Despite various claims regarding the potential limitations of the iterative approach, our analysis reveals that both methods lead analysts to similar conclusions about RPV across the 14 elections and 78 candidates we examined in the EI versus R×C approach. All the results race by race and candidate by candidate are reported in Online Appendix Tables 11–24 (which can be found at http://smr.sagepub.com/supplemental/). Where differences do emerge, they are often within only a few percentage points. In the 193 estimated racial group-candidate vote outcomes, we found that in 73 percent of the cases, the difference between EI and R×C was smaller than two points. More specifically, in 101 instances, the difference in the vote choice estimate was less than one point, and in 40 instances, the difference was between one and two points. This suggests remarkable consistency across the two approaches as it pertains to RPV analysis. For the remaining 27 percent of the cases, only 11 of them—or 6 percent—produced estimates that were over six points different from one another, as summarized in Table 2. Even in these 11 instances, the two models resulted in the same conclusions of preferred candidates and the presence or absence of RPV.
Distribution of Difference between EI and R×C Vote Choice Estimates.
Note: Of 193 vote choice scenarios. EI = ecological inference; R×C = rows by columns.
We also did not find any convincing evidence that EI will lead analysts to reach conclusions in favor of RPV. For example, in the first election (2 × 2) we considered, EI reports almost identical minority cohesion—84.89 (EI) to 84.50 (R×C)—for the Latino-preferred candidate. This is consistent with the overall patterns we previously reported. The vast majority of the estimates fall within one or two points of one another. However, there are some cases in which EI produces slightly higher minority vote cohesion estimates, typically around three to five percentage points higher. Yet the differences are substantively not meaningful because both methods clearly identify the same preferred or first choice candidate. Table 3 illustrates that as far as RVP determinations are concerned, there is not a single instance across all election types with varying degrees of precincts, candidates, and racial groups that EI and R×C point analysts to different first choice candidates.
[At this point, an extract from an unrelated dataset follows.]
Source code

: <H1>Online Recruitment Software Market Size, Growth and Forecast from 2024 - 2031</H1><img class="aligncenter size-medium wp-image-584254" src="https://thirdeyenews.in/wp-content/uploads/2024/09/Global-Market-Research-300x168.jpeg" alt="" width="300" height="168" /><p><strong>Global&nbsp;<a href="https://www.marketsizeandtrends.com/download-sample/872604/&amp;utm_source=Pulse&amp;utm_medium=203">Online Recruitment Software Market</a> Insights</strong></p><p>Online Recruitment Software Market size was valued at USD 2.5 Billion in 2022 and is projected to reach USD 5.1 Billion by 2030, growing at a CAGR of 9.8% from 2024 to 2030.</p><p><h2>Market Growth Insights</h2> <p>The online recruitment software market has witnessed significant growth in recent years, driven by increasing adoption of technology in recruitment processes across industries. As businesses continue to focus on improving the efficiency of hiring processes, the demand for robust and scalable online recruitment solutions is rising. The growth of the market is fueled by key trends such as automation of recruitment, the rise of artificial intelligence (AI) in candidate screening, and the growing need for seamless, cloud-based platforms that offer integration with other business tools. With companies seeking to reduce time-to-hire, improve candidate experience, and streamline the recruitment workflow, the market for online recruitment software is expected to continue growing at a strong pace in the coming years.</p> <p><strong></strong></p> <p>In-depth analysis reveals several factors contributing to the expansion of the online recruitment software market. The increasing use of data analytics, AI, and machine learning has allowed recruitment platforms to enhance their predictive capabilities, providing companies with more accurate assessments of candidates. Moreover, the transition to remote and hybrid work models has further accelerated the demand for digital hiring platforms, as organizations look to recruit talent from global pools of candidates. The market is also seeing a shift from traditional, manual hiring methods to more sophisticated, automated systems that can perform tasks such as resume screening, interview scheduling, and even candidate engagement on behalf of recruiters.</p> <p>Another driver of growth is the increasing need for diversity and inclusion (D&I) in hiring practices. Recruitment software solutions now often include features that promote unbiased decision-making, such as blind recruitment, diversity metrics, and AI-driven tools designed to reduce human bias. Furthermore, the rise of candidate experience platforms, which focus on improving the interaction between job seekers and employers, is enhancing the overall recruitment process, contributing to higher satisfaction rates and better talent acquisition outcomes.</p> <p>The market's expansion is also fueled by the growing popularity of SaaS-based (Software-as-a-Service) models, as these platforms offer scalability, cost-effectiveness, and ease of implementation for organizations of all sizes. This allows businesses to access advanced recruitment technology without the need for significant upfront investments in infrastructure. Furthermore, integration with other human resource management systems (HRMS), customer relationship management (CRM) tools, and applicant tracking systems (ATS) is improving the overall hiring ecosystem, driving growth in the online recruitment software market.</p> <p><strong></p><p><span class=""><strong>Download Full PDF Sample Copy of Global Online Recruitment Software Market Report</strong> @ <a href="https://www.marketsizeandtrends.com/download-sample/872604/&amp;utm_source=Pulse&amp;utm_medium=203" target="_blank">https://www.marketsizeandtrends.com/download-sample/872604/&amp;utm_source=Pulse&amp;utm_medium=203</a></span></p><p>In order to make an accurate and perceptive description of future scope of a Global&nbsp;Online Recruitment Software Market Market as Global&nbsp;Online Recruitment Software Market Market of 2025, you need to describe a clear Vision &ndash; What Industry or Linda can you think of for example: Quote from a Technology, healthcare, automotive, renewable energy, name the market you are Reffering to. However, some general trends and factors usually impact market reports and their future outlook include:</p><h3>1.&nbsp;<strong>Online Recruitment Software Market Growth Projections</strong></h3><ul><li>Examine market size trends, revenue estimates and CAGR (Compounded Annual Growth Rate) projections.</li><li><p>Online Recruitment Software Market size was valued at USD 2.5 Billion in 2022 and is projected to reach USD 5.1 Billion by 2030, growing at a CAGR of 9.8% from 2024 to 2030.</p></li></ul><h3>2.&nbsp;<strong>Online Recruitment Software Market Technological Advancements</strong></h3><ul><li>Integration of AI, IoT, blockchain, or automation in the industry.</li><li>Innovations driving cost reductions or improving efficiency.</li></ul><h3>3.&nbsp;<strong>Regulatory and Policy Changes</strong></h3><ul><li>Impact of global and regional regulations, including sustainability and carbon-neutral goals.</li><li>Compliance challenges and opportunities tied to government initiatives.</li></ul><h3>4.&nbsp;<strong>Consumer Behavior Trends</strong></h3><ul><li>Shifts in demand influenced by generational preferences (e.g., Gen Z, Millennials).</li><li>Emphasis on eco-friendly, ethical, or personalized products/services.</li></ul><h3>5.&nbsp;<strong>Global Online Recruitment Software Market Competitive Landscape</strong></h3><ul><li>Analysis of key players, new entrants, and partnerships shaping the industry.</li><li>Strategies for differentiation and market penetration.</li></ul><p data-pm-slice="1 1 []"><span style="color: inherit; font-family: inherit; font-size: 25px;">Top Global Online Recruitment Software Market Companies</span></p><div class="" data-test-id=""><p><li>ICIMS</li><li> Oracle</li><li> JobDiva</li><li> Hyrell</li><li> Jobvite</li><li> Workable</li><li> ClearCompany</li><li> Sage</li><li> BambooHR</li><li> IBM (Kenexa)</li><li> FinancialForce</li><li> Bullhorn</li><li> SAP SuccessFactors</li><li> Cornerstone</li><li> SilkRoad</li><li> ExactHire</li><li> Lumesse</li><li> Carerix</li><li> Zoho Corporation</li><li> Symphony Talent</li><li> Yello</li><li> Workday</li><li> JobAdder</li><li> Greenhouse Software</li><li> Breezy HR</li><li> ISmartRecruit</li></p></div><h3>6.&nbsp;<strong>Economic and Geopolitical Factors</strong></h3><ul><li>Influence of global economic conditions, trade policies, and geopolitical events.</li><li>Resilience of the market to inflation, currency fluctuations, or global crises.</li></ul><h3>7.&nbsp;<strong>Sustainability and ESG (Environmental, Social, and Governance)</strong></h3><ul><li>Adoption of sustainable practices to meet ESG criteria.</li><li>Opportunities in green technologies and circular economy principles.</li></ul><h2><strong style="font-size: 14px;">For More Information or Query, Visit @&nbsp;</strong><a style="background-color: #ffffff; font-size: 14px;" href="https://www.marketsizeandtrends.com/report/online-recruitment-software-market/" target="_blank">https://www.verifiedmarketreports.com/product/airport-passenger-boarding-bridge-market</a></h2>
Both methods are also highly consistent in identifying second-choice candidates. When observing minority vote cohesion estimates, both EI and R×C point to the same second-choice candidate in 20 of 21 cases. Likewise, we found no evidence that Anglo bloc voting against minority-preferred candidates is stronger under EI as compared to R×C. Here again, both methods identify the same first choice candidates for Anglo voters in all cases and only disagree in one instance on the second-choice candidate. Overall then, even where differences emerged, they were often negligible and would round to the same whole number or substantively not meaningful for RPV determinations. That is, scholars or judges evaluating the results would not contend that the two methods produced different vote preference rankings.
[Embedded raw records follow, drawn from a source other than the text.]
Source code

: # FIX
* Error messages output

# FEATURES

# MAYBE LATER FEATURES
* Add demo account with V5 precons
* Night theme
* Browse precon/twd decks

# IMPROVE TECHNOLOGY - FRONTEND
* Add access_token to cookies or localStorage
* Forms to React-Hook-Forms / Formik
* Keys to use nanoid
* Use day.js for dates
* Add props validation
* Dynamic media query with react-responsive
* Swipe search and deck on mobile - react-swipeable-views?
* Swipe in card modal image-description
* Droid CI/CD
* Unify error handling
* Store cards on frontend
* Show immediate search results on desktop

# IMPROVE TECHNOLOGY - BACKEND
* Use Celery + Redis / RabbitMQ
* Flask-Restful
Comparison of Racially Polarized Voting Results across EI and R×C.
Note: EI = ecological inference; R×C = row by column.
Recall that our second research question was: Are there systematic outcome differences between EI and R×C when analyzing elections with few candidates versus elections with multiple candidates? We might expect greater differences to emerge when there are more candidates than fewer candidates—the claim is that R×C is designed for this scenario whereas EI is more equipped in dealing with 2 × 2 data sets. Another way of stating this is: Do EI and R×C essentially produce substantively similar results when there are 2, or maybe 3 candidates, but start to diverge when 6, 7, or more than 10 candidates are on the ballot?
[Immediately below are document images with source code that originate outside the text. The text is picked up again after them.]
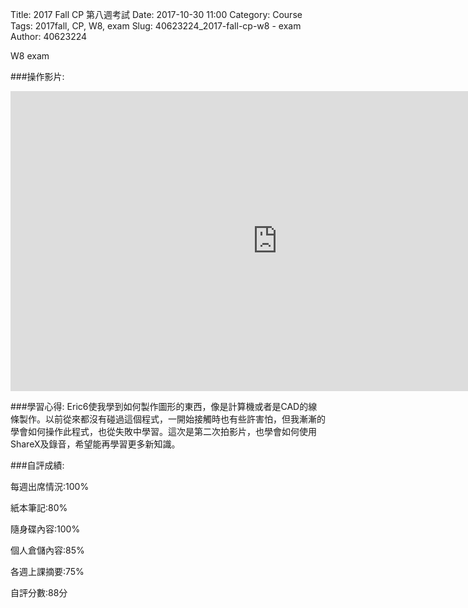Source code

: Title: 2017 Fall CP 第八週考試
Date: 2017-10-30 11:00
Category: Course
Tags: 2017fall, CP, W8, exam
Slug: 40623224_2017-fall-cp-w8 - exam
Author: 40623224

W8 exam

<!-- PELICAN_END_SUMMARY -->

###操作影片:
<iframe width="854" height="480" src="https://www.youtube.com/embed/DVL2yy9qzuQ" frameborder="0" gesture="media" allowfullscreen></iframe>

###學習心得:
Eric6使我學到如何製作圖形的東西，像是計算機或者是CAD的線條製作。以前從來都沒有碰過這個程式，一開始接觸時也有些許害怕，但我漸漸的學會如何操作此程式，也從失敗中學習。這次是第二次拍影片，也學會如何使用ShareX及錄音，希望能再學習更多新知識。

###自評成績: 

每週出席情況:100%

紙本筆記:80%

隨身碟內容:100%

個人倉儲內容:85%

各週上課摘要:75%

自評分數:88分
In the first section of our analysis, we compared EI and R×C with only two racial groups—Latinos and non-Latinos—across eight elections in which the number of candidates on the ballot varied from 2 to 12. The elections consisted of contests in Los Angeles, CA; Orange County, CA; Corona, CA; Orange County, FL; Corona, CA; Fullerton, CA; Vista, CA; and San Mateo, CA. This diversity allowed us to assess whether the number of candidates impacted the stability of EI and R×C estimates. Table 4 reports the difference between the two methods in vote choice for each group’s preferred candidate across all eight elections analyzed. Figure 3 visualizes the differences between method estimates by group for each election. As is illustrated, there is no detectable pattern that would lead one to conclude that the iterative EI is more likely to produce results in favor of RPV. Furthermore, even when the data sets were more or less amenable to EI based on an assessment of tomography plots, the conclusions regarding RPV did not change. For instance, in the Vista, CA, election results, the data set was considered more “informative” in that parameter bounds were relatively narrow and a general area of intersection existed. In contrast, the LA and San Mateo elections were cases in which the data sets were considered less informative. Nevertheless, both approaches produced similar outcomes. That is, no patterns were detected with more or less informative data sets, given that both methods face similar estimation constraints if certain conditions, such as the TBVN distributional assumption, are not met.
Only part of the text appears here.